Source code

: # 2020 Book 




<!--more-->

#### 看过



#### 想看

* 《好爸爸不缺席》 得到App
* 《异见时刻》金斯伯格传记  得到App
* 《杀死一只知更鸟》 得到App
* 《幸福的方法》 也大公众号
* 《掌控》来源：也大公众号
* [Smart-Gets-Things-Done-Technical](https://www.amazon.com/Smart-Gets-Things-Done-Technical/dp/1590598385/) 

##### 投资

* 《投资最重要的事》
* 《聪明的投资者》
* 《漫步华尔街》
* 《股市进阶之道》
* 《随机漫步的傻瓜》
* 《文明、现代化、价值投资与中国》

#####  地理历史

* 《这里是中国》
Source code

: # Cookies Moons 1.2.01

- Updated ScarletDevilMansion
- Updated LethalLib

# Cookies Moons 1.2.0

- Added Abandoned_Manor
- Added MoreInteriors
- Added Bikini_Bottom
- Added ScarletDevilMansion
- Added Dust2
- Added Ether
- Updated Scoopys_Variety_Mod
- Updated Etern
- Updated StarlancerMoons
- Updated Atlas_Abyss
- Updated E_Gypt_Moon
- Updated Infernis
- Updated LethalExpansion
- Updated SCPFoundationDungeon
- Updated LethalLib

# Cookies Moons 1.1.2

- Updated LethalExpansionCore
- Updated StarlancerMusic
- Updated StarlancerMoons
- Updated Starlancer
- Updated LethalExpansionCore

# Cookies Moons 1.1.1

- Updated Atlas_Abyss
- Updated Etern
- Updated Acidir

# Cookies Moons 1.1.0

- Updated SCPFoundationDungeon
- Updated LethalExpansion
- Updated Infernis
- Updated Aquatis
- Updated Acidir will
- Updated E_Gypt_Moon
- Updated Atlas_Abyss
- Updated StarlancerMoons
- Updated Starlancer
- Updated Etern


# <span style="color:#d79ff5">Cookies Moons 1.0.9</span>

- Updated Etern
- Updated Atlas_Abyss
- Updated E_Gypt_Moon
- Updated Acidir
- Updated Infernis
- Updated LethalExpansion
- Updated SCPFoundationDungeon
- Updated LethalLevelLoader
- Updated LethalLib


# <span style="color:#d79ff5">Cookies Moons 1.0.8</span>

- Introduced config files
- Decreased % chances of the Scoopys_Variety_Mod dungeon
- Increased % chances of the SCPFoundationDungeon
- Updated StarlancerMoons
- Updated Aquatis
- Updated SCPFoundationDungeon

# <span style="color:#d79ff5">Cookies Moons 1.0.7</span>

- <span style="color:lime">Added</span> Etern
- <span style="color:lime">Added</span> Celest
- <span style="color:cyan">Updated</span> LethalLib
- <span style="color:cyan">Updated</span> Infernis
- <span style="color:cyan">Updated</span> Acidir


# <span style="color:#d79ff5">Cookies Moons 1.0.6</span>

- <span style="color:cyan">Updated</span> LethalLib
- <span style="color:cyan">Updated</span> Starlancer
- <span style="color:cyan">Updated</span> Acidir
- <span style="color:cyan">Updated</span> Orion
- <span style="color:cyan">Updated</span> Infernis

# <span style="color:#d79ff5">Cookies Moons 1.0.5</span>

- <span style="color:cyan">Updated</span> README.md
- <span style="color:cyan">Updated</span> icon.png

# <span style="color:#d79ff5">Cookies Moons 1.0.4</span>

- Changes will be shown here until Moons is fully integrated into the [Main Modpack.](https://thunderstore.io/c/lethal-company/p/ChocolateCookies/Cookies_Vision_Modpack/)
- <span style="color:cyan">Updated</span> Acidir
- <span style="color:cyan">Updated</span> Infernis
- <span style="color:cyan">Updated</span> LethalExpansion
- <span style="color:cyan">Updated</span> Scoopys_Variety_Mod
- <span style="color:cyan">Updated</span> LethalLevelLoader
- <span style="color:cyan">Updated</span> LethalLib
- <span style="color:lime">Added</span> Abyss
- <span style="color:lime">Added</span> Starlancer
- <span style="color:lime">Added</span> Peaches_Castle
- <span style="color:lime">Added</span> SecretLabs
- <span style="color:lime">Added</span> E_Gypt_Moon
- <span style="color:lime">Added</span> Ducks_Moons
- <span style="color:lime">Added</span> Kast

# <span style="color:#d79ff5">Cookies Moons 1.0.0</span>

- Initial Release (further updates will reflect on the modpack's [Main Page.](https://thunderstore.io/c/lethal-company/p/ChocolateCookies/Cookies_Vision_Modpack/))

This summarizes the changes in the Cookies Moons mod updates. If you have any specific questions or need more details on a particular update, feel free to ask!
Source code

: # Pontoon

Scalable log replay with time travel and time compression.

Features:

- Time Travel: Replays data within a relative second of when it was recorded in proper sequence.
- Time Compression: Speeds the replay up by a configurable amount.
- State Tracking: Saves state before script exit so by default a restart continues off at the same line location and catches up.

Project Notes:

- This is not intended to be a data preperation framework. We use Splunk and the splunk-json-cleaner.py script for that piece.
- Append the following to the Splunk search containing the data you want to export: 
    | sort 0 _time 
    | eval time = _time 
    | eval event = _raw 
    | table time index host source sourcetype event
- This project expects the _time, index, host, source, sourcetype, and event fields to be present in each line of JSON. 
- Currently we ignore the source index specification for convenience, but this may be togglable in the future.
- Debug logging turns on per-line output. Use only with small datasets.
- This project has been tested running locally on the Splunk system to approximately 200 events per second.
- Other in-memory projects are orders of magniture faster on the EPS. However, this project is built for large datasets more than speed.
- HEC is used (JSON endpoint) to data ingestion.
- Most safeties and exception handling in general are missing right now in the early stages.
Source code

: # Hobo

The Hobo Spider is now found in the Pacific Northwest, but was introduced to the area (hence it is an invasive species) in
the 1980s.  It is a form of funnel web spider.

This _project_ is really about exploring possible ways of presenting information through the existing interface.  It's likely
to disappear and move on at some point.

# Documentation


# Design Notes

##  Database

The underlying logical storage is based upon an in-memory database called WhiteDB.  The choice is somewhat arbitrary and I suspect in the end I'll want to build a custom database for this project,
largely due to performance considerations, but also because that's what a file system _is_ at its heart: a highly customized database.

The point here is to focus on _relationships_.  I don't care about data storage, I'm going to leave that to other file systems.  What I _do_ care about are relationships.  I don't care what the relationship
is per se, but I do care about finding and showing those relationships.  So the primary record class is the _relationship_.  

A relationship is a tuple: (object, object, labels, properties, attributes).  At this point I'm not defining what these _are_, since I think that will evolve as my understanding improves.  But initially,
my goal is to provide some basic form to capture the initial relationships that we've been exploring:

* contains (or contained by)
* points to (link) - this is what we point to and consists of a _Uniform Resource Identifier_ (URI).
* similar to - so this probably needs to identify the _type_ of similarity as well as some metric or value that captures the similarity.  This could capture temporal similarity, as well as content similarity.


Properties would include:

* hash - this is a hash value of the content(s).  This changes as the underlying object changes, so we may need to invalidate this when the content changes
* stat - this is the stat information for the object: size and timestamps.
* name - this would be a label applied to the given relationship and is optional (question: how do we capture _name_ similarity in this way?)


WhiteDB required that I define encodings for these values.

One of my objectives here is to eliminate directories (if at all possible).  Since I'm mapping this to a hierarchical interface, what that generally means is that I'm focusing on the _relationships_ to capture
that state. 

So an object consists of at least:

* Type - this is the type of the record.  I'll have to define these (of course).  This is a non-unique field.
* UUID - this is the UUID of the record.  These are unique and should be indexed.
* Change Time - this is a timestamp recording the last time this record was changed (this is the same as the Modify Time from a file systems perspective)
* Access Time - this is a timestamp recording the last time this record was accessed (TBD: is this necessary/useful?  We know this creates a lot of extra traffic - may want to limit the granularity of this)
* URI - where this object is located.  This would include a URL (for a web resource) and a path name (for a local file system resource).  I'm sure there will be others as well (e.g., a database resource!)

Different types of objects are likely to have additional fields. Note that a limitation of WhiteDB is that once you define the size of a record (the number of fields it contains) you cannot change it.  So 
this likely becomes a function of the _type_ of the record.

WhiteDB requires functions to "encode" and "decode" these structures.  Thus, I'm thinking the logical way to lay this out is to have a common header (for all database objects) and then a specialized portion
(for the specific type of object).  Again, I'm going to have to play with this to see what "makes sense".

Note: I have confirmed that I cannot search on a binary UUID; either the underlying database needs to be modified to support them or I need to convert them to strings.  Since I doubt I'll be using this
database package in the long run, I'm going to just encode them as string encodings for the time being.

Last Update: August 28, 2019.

+ + + + +

** Work order **
The answer must be a single number: the count of lines in the listing that hold the word "similarity".

** Answer section **
2